Already, cranes crowd the Charlotte skyline despite the ongoing pandemic. Looking ahead, several other highly anticipated developments are expected to break ground this year.
Why it matters: Charlotte remains attractive to developers. The city was growing before the pandemic — leaders say another 385,000 could move here over the next two decades — and real estate trends locally last year suggest no slowdown.
This list is not exhaustive. To be sure, other significant projects are in their early stages around town.
- For instance, the Gateway Station project will bring an Amtrak train station and a transformative mixed-use development to Uptown. CBJ reports that the developer behind the project, Charlotte Gateway Partners, is a joint venture between The Spectrum Cos. (a Charlotte developer) and Republic (based in Washington, D.C.).
Yes, but: The timing of all of these projects below comes with a big disclaimer. A few of these developments have already faced significant delays, some because of the pandemic, some unrelated to it.
Central Square Plaza Midwood
Description: Crosland Southeast bought the 12-acre Central Square site in the middle of Plaza Midwood last year for nearly $50 million. The developer plans to turn it into a walkable hub filled with apartments, offices, and retail. According to Bobby Speir, SVP of acquisitions at Crosland Southeast, plans for the site include:
- A new “main street” running through the the middle of the property, which’ll be where the sprawling Central Square parking lot is now
- A six-story, 150,000-square-foot office building
- Up to 400 apartments
- Ground-floor retail
Timeline: Construction will begin around the middle of next year. [Go deeper]
Why it matters: A sweeping asphalt lot will turn into a little town center, of sorts, for the neighborhood. The challenge for Crosland Southeast is preserving the artsy character of Plaza Midwood.
Description: The 15-story mixed-use development on North Tryon has been in the works for years.
- Publix has a lease for a 28,000-square-foot space on the tower’s ground floor.
- The 215,000-square-foot building will have about 175,000 square feet of office space, plus room for other retail tenants on the ground floor and on the rooftop.
Timeline: Construction was supposed to begin in the middle of last year, but the pandemic scuttled those plans. The goal is to break ground sometime in 2021, says David Furman, the project’s architect.
Why it matters: 10 Tryon is expected to help connect Charlotte’s city center with other growth occurring along North Tryon, including the construction of a new main library nearby.
Description: Boston developer The Fallon Company last year unveiled plans for a mixed-use development on a 16.7-acre site on the edge of Dilworth, where Strawn Cottages stood years ago.

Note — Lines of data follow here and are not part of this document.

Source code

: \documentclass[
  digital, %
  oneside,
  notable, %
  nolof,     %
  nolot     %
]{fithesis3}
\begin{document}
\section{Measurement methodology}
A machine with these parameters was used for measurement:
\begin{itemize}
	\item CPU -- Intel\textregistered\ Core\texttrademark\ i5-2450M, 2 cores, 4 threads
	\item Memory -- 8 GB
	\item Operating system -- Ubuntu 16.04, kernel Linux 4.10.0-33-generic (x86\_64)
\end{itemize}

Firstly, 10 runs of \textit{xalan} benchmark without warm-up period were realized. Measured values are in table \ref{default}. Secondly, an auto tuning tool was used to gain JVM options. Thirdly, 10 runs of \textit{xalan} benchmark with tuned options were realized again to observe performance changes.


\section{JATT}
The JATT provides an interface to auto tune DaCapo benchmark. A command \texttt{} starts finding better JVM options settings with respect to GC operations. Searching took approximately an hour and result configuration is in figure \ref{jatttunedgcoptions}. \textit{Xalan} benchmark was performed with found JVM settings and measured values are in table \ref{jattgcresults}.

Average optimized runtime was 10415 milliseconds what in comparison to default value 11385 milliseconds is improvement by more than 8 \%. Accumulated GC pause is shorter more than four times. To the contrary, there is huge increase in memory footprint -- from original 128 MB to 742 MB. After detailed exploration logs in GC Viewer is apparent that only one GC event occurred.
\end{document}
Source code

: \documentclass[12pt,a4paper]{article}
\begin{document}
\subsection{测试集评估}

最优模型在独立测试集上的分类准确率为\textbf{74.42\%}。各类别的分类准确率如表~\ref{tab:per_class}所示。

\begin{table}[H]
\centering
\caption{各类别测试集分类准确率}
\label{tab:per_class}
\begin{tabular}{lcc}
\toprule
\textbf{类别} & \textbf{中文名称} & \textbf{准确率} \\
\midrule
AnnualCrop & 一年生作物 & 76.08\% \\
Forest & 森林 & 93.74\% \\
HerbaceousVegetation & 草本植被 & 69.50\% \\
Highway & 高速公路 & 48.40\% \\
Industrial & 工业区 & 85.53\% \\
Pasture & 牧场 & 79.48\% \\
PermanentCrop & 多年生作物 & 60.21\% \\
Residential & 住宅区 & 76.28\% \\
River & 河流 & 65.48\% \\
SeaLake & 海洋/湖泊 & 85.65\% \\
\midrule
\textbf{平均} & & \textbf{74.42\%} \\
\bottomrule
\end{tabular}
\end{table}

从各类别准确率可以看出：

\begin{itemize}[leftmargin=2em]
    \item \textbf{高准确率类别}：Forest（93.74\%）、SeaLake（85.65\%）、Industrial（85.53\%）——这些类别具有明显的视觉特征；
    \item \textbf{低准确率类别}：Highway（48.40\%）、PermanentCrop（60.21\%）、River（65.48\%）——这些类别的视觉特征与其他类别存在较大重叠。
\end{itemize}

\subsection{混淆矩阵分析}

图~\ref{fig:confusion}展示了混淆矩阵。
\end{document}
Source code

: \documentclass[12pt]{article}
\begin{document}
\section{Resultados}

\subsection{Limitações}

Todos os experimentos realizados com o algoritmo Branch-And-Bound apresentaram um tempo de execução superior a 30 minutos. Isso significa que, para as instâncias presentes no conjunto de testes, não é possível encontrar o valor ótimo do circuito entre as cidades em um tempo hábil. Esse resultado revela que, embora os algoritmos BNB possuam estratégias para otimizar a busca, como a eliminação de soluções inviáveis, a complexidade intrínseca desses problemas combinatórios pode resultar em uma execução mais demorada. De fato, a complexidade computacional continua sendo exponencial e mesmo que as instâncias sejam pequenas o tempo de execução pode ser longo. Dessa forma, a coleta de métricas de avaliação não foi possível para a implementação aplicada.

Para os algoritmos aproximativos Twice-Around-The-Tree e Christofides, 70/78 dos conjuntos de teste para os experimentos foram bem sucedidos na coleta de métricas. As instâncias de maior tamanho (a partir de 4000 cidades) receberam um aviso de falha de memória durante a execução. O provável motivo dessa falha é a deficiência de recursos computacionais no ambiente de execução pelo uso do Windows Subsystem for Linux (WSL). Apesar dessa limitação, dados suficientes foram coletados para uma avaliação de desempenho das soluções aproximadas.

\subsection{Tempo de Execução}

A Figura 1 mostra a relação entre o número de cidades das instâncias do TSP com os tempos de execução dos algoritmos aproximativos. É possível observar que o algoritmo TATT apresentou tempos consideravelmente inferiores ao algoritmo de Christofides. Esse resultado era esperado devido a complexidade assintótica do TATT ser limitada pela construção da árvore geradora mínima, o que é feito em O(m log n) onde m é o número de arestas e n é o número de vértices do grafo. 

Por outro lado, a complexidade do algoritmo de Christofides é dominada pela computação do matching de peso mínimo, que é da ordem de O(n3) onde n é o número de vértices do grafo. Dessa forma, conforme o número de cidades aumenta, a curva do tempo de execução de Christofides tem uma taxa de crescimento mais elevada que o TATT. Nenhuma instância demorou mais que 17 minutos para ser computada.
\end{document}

Called Centre South, the $400 million project will include affordable housing, retail, a hotel, and office space. [Go deeper]
Timeline: Construction will begin in 2021.
Why it matters: A redevelopment of the Strawn Cottages site is years in the making. The single-story homes were built in the early 1970s as housing for elderly residents. Eventually, the cottages were torn down, and in 2010, Inlivian (formerly Charlotte Housing Authority) had the site rezoned, per CBJ. Inlivian selected The Fallon Co. to be the project’s master developer in 2016.
Description: Last year, Charlotte City Council approved plans to redevelop the 69-acre former Eastland mall site. It will be home to a blend of mixed-income housing, retail, offices, a grocery store, green space, and a Major League Soccer academy headquarters. [Go deeper]
Timeline: Construction should begin sometime in the first quarter of 2021.
Why it matters: The city bought Eastland two years after the mall, once Charlotte’s hottest shopping center, closed in 2010. Ever since, officials have been trying to decide what to do with the property. They considered a number of proposals over the years, but nothing stuck. The city hopes this latest proposal will help drive investment in east Charlotte.
Seventh and Tryon/Main Library
Description: This is a $600 million public/private partnership to redevelop 1.5 blocks on North Tryon bordered by Sixth, Seventh, and College, the area that includes Spirit Square. Eventually, the site will include restaurants and shops, a 25-30-story office tower, residences, a walkable plaza, sidewalk cafes, above-ground and underground parking, and a new main library building. [Go deeper]
Timeline: The current main library branch will close this summer, and construction on its replacement will begin in the fall. The city and county are expected to approve plans by the developer, Metropolitan Partnership, this year. The whole project will wrap up sometime in 2024.
Why it matters: Plans to build a new library, and to redevelop Spirit Square, have been in the works off and on for more than a decade.